During the PHP writing process, many problems are encountered, such as the function will not be used and so on (-_-! I have never learned PHP before.) thanks to "yunshu niu" For your help...
In the packet analysis process, some features are found, and the data returned by the server is all sent in XML format. In the process of data transmission, the design is classic.
Su7 also has its own database, and he will also generate an ID.
This ID is random. When you create a user, you will first request the server to generate one, and then modify the user name and password of this ID.
This is similar to Oracle's insert method.

During the process of writing a tool, I encountered a lot of trouble. The biggest trouble was the ID problem, which was analyzed later.
You can also use this ID when adding permissions.
As a result, the tool connects to the server six times, which are:
1. Used to log on to the platform. Use the address on the page that can be logged on with any password. Returns a sessionid, which will be used in future packages.
2. Obtain the organizationid for adding users.
3, used to request a user ID.
4. Modify the login user name and password for this ID.
5. Modify the permission of the ID and add the write and delete operations of drive C.
6. This connection is a bad thing. Use the User Added earlier to execute system commands.

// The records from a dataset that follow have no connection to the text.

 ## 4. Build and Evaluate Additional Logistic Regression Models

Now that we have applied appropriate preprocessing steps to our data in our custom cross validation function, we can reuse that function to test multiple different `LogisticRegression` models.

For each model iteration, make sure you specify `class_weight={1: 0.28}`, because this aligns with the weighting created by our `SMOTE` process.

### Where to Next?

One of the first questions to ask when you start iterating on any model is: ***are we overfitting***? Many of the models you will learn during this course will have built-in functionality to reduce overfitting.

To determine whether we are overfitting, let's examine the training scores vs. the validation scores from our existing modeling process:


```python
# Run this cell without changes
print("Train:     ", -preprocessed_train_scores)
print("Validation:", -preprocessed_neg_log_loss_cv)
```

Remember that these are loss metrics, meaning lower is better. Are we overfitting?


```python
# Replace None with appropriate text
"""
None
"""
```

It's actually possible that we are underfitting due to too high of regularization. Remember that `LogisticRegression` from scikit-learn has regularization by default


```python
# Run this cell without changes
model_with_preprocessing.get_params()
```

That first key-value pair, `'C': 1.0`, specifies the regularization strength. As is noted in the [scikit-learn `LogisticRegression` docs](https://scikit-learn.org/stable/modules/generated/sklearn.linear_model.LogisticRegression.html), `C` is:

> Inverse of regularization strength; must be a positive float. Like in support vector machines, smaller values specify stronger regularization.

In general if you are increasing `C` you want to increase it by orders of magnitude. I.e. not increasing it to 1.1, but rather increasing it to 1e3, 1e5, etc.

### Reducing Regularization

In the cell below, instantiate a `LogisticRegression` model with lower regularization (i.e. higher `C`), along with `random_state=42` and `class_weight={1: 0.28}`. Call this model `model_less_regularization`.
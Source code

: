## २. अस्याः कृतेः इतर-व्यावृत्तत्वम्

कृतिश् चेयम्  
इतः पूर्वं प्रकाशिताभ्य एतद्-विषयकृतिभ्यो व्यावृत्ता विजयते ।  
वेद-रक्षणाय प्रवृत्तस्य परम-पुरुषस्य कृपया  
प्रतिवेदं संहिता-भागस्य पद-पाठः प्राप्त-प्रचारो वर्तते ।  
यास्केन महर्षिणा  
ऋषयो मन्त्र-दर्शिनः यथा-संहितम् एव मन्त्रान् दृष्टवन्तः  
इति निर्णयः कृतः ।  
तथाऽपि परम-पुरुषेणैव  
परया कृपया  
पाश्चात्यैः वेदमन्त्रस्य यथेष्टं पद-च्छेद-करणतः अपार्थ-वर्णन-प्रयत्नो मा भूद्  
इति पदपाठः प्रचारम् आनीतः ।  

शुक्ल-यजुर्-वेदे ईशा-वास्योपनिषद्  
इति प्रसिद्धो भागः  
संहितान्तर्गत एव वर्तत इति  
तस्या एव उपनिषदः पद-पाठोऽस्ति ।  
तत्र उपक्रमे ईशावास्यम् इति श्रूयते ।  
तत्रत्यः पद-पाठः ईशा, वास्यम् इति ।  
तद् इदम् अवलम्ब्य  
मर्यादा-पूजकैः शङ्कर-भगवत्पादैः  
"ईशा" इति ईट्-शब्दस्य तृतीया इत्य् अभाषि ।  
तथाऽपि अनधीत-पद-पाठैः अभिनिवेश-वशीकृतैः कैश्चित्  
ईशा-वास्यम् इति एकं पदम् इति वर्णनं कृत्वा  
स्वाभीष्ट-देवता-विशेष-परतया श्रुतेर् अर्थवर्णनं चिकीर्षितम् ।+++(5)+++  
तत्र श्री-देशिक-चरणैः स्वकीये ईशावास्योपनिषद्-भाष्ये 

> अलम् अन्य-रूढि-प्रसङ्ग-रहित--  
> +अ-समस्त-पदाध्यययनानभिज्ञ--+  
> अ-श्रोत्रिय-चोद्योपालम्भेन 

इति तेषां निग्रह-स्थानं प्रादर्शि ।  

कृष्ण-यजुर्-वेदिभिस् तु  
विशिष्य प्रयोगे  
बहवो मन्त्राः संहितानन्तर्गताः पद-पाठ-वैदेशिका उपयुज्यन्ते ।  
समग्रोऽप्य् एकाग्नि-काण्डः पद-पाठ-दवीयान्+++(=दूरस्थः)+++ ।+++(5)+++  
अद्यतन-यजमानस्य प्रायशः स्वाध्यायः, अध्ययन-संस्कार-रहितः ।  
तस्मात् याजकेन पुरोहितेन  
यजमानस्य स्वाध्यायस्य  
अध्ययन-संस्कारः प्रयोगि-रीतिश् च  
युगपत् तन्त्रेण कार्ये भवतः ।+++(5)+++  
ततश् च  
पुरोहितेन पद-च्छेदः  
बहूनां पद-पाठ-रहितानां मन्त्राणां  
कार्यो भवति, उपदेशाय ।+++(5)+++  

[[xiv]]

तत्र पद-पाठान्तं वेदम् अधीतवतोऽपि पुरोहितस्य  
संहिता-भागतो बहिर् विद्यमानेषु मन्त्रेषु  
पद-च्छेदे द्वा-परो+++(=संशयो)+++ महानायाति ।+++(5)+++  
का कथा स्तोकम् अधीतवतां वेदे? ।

3. Why can't I mention it when it is clearly displayed as successful?
This depends on the errorCodeNow, I am very embarrassed here, and I have not written a detailed error code to judge it.
There are generally the following situations:
1. It may be because the administrator password is incorrect.
Refer to the administrator password connection.
2, probably because the Administrator restricts the execution of site exec.
PendingProgramModify, the program can add a function that makes him unlimited.
3. It may be a program problem.
<B> 4. Why don't I change it for so many reasons? </B>
Didn't you find out? Once things are done perfectly, a more systematic defense solution will come out.
If it is not perfect, let him think that we are doing this, and so will the defense system.
If you don't believe it, after a while, the Defense solution has come out, and there must be one: "modifying site exec is not accessible ".
At that time, I will write another function and change it back.
Therefore, when everyone advocates XXXX, I will solve the problem again. Let's get started with this :)

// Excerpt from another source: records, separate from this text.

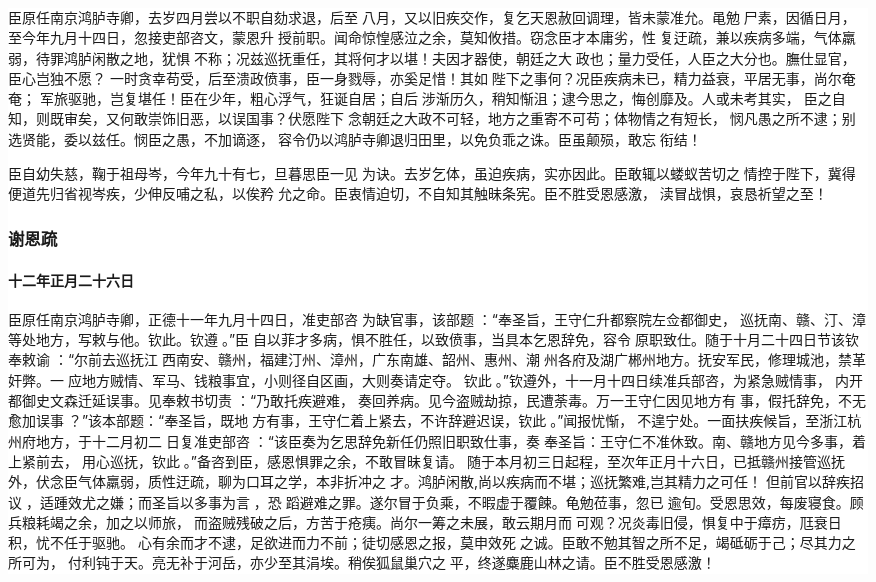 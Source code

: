  臣原任南京鸿胪寺卿，去岁四月尝以不职自劾求退，后至
八月，又以旧疾交作，复乞天恩赦回调理，皆未蒙准允。黾勉
尸素，因循日月，至今年九月十四日，忽接吏部咨文，蒙恩升
授前职。闻命惊惶感泣之余，莫知攸措。窃念臣才本庸劣，性
复迂疏，兼以疾病多端，气体羸弱，待罪鸿胪闲散之地，犹惧
不称；况兹巡抚重任，其将何才以堪！夫因才器使，朝廷之大
政也；量力受任，人臣之大分也。膴仕显官，臣心岂独不愿？
一时贪幸苟受，后至溃政偾事，臣一身戮辱，亦奚足惜！其如
陛下之事何？况臣疾病未已，精力益衰，平居无事，尚尔奄奄；
军旅驱驰，岂复堪任！臣在少年，粗心浮气，狂诞自居；自后
涉渐历久，稍知惭沮；逮今思之，悔创靡及。人或未考其实，
臣之自知，则既审矣，又何敢崇饰旧恶，以误国事？伏愿陛下
念朝廷之大政不可轻，地方之重寄不可苟；体物情之有短长，
悯凡愚之所不逮；别选贤能，委以兹任。悯臣之愚，不加谪逐，
容令仍以鸿胪寺卿退归田里，以免负乖之诛。臣虽颠殒，敢忘
衔结！
 
 臣自幼失慈，鞠于祖母岑，今年九十有七，旦暮思臣一见
为诀。去岁乞体，虽迫疾病，实亦因此。臣敢辄以蝼蚁苦切之
情控于陛下，冀得便道先归省视岑疾，少伸反哺之私，以俟矜
允之命。臣衷情迫切，不自知其触昧条宪。臣不胜受恩感激，
渎冒战惧，哀恳祈望之至！


### 谢恩疏 
#### 十二年正月二十六日
 
 臣原任南京鸿胪寺卿，正德十一年九月十四日，准吏部咨
为缺官事，该部题 ：“奉圣旨，王守仁升都察院左佥都御史，
巡抚南、赣、汀、漳等处地方，写敕与他。钦此。钦遵 。”臣
自以菲才多病，惧不胜任，以致偾事，当具本乞恩辞免，容令
原职致仕。随于十月二十四日节该钦奉敕谕 ：“尔前去巡抚江
西南安、赣州，福建汀州、漳州，广东南雄、韶州、惠州、潮
州各府及湖广郴州地方。抚安军民，修理城池，禁革奸弊。一
应地方贼情、军马、钱粮事宜，小则径自区画，大则奏请定夺。
钦此 。”钦遵外，十一月十四日续准兵部咨，为紧急贼情事，
内开都御史文森迁延误事。见奉敕书切责 ：“乃敢托疾避难，
奏回养病。见今盗贼劫掠，民遭荼毒。万一王守仁因见地方有
事，假托辞免，不无愈加误事 ？”该本部题：“奉圣旨，既地
方有事，王守仁着上紧去，不许辞避迟误，钦此 。”闻报忧惭，
不遑宁处。一面扶疾候旨，至浙江杭州府地方，于十二月初二
日复准吏部咨 ：“该臣奏为乞思辞免新任仍照旧职致仕事，奏
奉圣旨：王守仁不准休致。南、赣地方见今多事，着上紧前去，
用心巡抚，钦此 。”备咨到臣，感恩惧罪之余，不敢冒昧复请。
随于本月初三日起程，至次年正月十六日，已抵赣州接管巡抚
外，伏念臣气体羸弱，质性迂疏，聊为口耳之学，本非折冲之
才。鸿胪闲散,尚以疾病而不堪；巡抚繁难,岂其精力之可任！
但前官以辞疾招议 ，适踵效尤之嫌；而圣旨以多事为言 ，恐
蹈避难之罪。遂尔冒于负乘，不暇虚于覆餗。龟勉莅事，忽已
逾旬。受恩思效，每废寝食。顾兵粮耗竭之余，加之以师旅，
而盗贼残破之后，方苦于疮痍。尚尔一筹之未展，敢云期月而
可观？况炎毒旧侵，惧复中于瘴疠，尫衰日积，忧不任于驱驰。
心有余而才不逮，足欲进而力不前；徒切感恩之报，莫申效死
之诚。臣敢不勉其智之所不足，竭砥砺于己；尽其力之所可为，
付利钝于天。亮无补于河岳，亦少至其涓埃。稍俟狐鼠巢穴之
平，终遂麋鹿山林之请。臣不胜受恩感激！
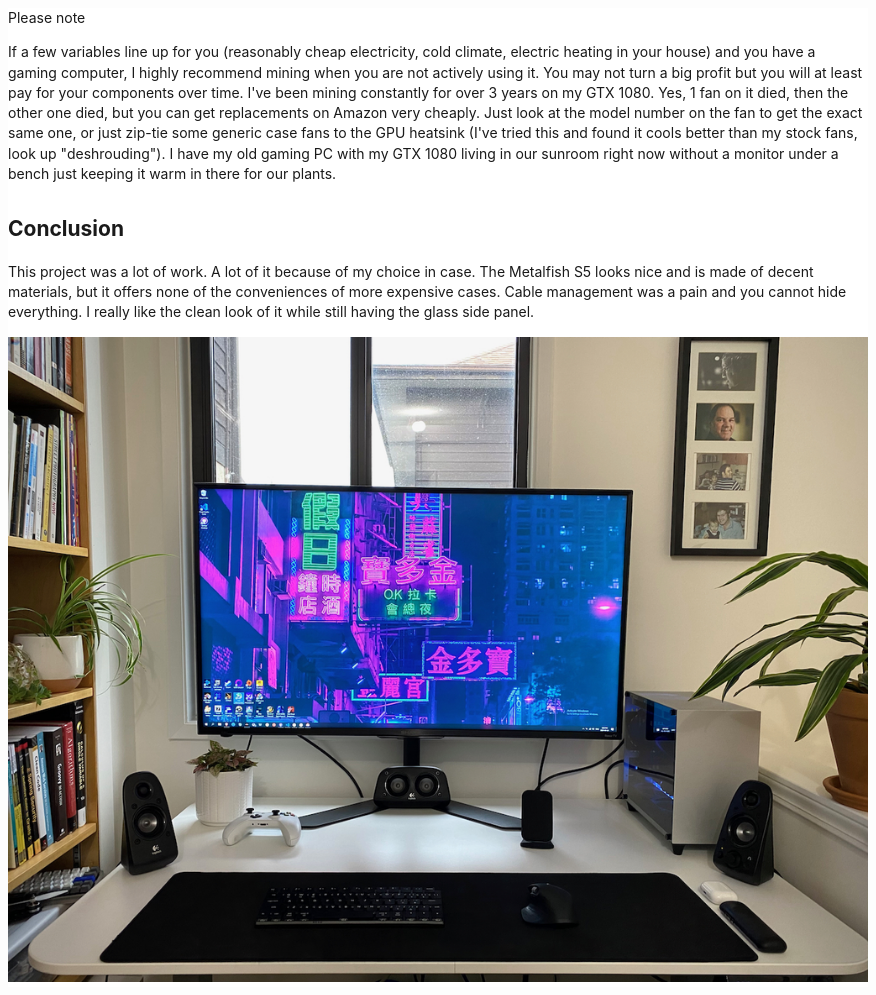 Please note

If a few variables line up for you (reasonably cheap electricity, cold climate, electric heating in your house) and you have a gaming computer, I highly recommend mining when you are not actively using it. You may not turn a big profit but you will at least pay for your components over time. I've been mining constantly for over 3 years on my GTX 1080. Yes, 1 fan on it died, then the other one died, but you can get replacements on Amazon very cheaply. Just look at the model number on the fan to get the exact same one, or just zip-tie some generic case fans to the GPU heatsink (I've tried this and found it cools better than my stock fans, look up "deshrouding"). I have my old gaming PC with my GTX 1080 living in our sunroom right now without a monitor under a bench just keeping it warm in there for our plants.

## Conclusion
This project was a lot of work. A lot of it because of my choice in case. The Metalfish S5 looks nice and is made of decent materials, but it offers none of the conveniences of more expensive cases. Cable management was a pain and you cannot hide everything. I really like the clean look of it while still having the glass side panel.

![Wide picture of entire desk showing my monitor, pc, keyboard, mouse, and speakers. There is a window behind the monitor and plants on either side.](./sff-pc-part-2-3.jpeg)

4. About the Administrator Password

The default value is null. If the password is empty, you can enter anything you enter.
If the administrator password is changed, the administrator password will be displayed here by default:
C: \ Program Files \ rhinosoft.com \ Serv-U \ Users \ local administrator domain \. Archive
File.
C: \ Program Files \ rhinosoft.com \ Serv-U
Is the root directory of Su.
The password value is in the format (assuming 123456)
Kx #######################
# Indicates 32-bit MD5 encryption of 123456, while kx indicates the MD5 password of Su.AlgorithmImproved random 2-character.
The cracked password is kx123456, and kx is the password.
You can generate a dictionary for this encryption.

. Abu. Comment:
Serv-U7 Local Elevation of Privilege tool, requiring Windows platform to install Serv-U 7, also support PHP. This is an authorization tool for PHP. It is estimated that the ASP version will be available soon.